This fragmentation is why so many SQL parsers exist. A parser built for PostgreSQL won’t understand MySQL’s backtick identifiers. A parser built for standard SQL won’t handle Snowflake’s FLATTEN function.

Identifier Quoting

Dialect	Quote Style	Example
Standard SQL	`"double quotes"`	`SELECT "Column" FROM "Table"`
MySQL	`backticks`	SELECT `Column` FROM `Table`
SQL Server	`[brackets]`	`SELECT [Column] FROM [Table]`
BigQuery	`backticks`	SELECT `Column` FROM `Table`

-- MySQL, PostgreSQL, SQLite
SELECT * FROM users LIMIT 10 OFFSET 5

-- SQL Server
SELECT TOP 10 * FROM users
-- Or (SQL Server 2012+)
SELECT * FROM users ORDER BY id OFFSET 5 ROWS FETCH NEXT 10 ROWS ONLY

-- Oracle (traditional)
SELECT * FROM users WHERE ROWNUM <= 10
-- Oracle 12c+
SELECT * FROM users FETCH FIRST 10 ROWS ONLY

Type Casting

-- Standard SQL
CAST(x AS INTEGER)

-- PostgreSQL
x::INTEGER

-- MySQL
CAST(x AS SIGNED)  -- No INTEGER, use SIGNED/UNSIGNED

-- BigQuery
CAST(x AS INT64)
SAFE_CAST(x AS INT64)  -- Returns NULL instead of error

Function Name Differences

The same operation, different names across dialects:

Operation	PostgreSQL	MySQL	SQL Server	Snowflake
Current timestamp	`NOW()`	`NOW()`	`GETDATE()`	`CURRENT_TIMESTAMP()`
String length	`LENGTH()`	`LENGTH()`	`LEN()`	`LENGTH()`
If null	`COALESCE()`	`IFNULL()`	`ISNULL()`	`NVL()`
Date add	`+ INTERVAL '1 day'`	`DATE_ADD()`	`DATEADD()`	`DATEADD()`

How Parsers Handle Dialects

Dialect flags (sqlparser-rs): Single parser with ~50 boolean flags like supports_filter_during_aggregation, supports_group_by_expr. Simple but can’t handle major syntax differences.
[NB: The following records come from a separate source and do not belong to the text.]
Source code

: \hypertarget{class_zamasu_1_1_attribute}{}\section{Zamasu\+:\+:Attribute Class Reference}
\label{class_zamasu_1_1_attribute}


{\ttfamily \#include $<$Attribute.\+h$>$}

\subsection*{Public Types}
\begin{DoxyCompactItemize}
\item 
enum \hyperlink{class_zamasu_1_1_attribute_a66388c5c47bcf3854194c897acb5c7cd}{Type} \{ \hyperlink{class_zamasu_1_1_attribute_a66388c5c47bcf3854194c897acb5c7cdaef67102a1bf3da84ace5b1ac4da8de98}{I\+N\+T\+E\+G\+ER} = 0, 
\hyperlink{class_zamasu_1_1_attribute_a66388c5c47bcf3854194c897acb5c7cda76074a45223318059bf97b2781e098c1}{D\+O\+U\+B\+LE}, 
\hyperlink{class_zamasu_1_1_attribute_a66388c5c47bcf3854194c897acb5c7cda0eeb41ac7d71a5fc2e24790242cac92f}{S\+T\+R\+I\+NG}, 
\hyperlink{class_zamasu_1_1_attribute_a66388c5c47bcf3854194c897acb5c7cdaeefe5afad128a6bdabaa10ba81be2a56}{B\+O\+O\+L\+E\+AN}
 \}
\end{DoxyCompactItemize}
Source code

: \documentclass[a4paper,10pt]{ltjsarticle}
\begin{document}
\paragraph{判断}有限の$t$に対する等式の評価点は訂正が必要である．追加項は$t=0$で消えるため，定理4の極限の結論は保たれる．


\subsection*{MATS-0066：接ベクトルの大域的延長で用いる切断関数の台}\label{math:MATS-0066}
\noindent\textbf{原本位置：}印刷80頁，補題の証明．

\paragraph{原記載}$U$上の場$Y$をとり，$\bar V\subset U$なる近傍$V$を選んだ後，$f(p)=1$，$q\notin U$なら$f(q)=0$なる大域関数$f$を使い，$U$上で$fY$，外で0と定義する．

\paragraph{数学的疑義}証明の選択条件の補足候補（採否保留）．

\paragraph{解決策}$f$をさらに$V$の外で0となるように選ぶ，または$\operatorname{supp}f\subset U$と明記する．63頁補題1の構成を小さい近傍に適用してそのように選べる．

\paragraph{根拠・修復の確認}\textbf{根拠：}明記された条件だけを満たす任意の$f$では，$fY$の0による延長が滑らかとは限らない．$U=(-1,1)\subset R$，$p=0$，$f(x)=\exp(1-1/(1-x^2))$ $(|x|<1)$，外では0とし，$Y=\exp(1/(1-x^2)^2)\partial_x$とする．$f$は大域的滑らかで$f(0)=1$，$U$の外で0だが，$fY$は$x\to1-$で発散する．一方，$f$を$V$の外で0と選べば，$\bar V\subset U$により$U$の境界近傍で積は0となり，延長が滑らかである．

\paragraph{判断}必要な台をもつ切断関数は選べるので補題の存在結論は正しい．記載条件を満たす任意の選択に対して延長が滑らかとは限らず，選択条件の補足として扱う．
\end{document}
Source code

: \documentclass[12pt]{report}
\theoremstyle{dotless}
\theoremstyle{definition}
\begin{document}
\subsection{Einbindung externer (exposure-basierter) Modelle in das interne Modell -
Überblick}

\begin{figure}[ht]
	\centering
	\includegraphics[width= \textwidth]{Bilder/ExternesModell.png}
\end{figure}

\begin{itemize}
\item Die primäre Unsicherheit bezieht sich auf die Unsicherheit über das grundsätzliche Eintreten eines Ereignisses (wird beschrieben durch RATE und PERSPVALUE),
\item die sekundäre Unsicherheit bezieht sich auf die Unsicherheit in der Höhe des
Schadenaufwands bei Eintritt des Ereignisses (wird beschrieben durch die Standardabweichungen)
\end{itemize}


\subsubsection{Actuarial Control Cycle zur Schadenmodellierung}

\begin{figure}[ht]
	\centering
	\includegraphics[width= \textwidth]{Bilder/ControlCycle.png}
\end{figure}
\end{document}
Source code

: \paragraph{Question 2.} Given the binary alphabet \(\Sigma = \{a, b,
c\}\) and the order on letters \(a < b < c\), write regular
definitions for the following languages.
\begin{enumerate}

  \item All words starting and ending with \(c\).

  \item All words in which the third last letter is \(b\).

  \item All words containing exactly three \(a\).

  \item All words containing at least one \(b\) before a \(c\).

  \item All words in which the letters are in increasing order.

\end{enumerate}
Parameterized grammar (SQLGlot): Base parser with overridable methods per dialect. Each dialect class inherits and overrides specific parsing methods. Flexible but has complex inheritance.

Separate grammars (Gudusoft): One complete grammar file per database. Complete accuracy but high maintenance burden. When a database releases a new version, you update that grammar file.

Parsers vs Query Engines

This distinction trips people up. A parser and a query engine are not the same thing.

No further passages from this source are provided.